Judge Hollister-Jones said he removed the option of sending Heyder to jail because it was unlikely he would offend again. He also didn't sentence him to home detention to allow him to still operate his business during the week.
"I am concerned you being unable to earn will result in a relapse given you have ability to earn a quick buck out of cannabis," the judge said.
A police summary of facts, given to the Rotorua Daily Post, said police searched Heyder's house on July 27 this year. Heyder was at work at the time.
Police found an indoor cannabis growing operation set up off the garage of the Fairy Springs Rd house.
Positioned behind the house at the rear of the property was a large garage/workshop and Heyder had built an additional room attached to that which was 3m long by 3m wide, the summary said.
The room was accessed from the garage by a standard single door which was locked.
The room was being used exclusively for cultivating cannabis and had been fitted out at considerable expense with equipment, the summary said.
Inside the room were two grow tents which were about 1.45m long by 2.9m wide by 2m tall. Each tent had two 600 watt high pressure sodium lighting systems and a ducted ventilation system connected to a fan and filter to mask the pungent smell of cannabis, the summary said.
The total value of the equipment is about $2500.
The summary said the police found 31 healthy and lush cannabis plants midway through their growing cycle and beginning to flower and produce cannabis head. The plants were an average height of about 70cm.
The quality of the cannabis plants being produced required a good level of knowledge and expertise in the area of indoor growing and cloning techniques, the summary said.
Inside the garage police found a set of digital scales and a packet of ounce-sized plastic sandwich bags.

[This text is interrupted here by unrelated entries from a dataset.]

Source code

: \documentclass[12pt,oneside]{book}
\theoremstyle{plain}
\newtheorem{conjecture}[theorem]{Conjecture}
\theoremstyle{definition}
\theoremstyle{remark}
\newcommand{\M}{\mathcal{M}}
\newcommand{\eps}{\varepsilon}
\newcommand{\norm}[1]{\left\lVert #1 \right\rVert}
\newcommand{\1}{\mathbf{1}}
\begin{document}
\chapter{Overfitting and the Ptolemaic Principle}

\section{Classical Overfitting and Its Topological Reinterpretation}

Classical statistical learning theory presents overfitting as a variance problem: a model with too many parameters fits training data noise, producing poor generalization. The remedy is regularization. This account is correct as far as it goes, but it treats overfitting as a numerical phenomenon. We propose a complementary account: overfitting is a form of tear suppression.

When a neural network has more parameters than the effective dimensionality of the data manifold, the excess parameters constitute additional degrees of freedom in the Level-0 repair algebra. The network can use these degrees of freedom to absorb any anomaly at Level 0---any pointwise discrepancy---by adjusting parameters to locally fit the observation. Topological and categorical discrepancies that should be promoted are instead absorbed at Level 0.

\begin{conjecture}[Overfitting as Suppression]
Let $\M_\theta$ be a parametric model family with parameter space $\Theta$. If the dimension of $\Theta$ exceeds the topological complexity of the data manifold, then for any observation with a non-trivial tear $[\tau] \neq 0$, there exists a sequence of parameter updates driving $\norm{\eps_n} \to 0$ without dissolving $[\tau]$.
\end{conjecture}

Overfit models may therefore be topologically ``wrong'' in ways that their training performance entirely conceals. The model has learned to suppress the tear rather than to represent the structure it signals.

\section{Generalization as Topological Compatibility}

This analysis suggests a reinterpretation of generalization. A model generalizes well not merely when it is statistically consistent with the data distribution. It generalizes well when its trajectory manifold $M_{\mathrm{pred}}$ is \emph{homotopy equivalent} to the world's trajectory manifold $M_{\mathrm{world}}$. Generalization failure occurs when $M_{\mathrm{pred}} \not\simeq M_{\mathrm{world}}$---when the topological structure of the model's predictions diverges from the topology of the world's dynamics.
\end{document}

The summary said on average the 31 plants would conservatively yield three ounces of dried cannabis head material once harvested, giving a total of 93 ounces of cannabis head.
Indoor cannabis head material is desirable on the drug market and sells for between $300 and $350 an ounce, giving an estimated value in total of between $27,900 and $32,550.
His lawyer, Casey Haumaha, asked the judge to consider intensive supervision and community work.
She said Heyder was a cannabis user and had become curious about growing it. He taught himself the technique by watching YouTube videos which gave the appearance his operation was professional.
She said he had self-referred for drug counselling and had held a family meeting to admit his offending and apologise.
Haumaha described her client as a "professional driver" and the conviction alone would impact his sport and ability to gain sponsorship.
Judge Hollister-Jones declined Haumaha's request, saying cannabis still caused harm in the community and there had to be a clear consequence.
However, he said he had designed a "package" for him which allowed him to still work during the week.
He noted letters he had been given showing Heyder was a person of good character, including one from the national drifting managing director.
"He has observed you are embarrassed and ashamed you find yourself in this position."
He said any breach of the sentence would see the deal "fall over".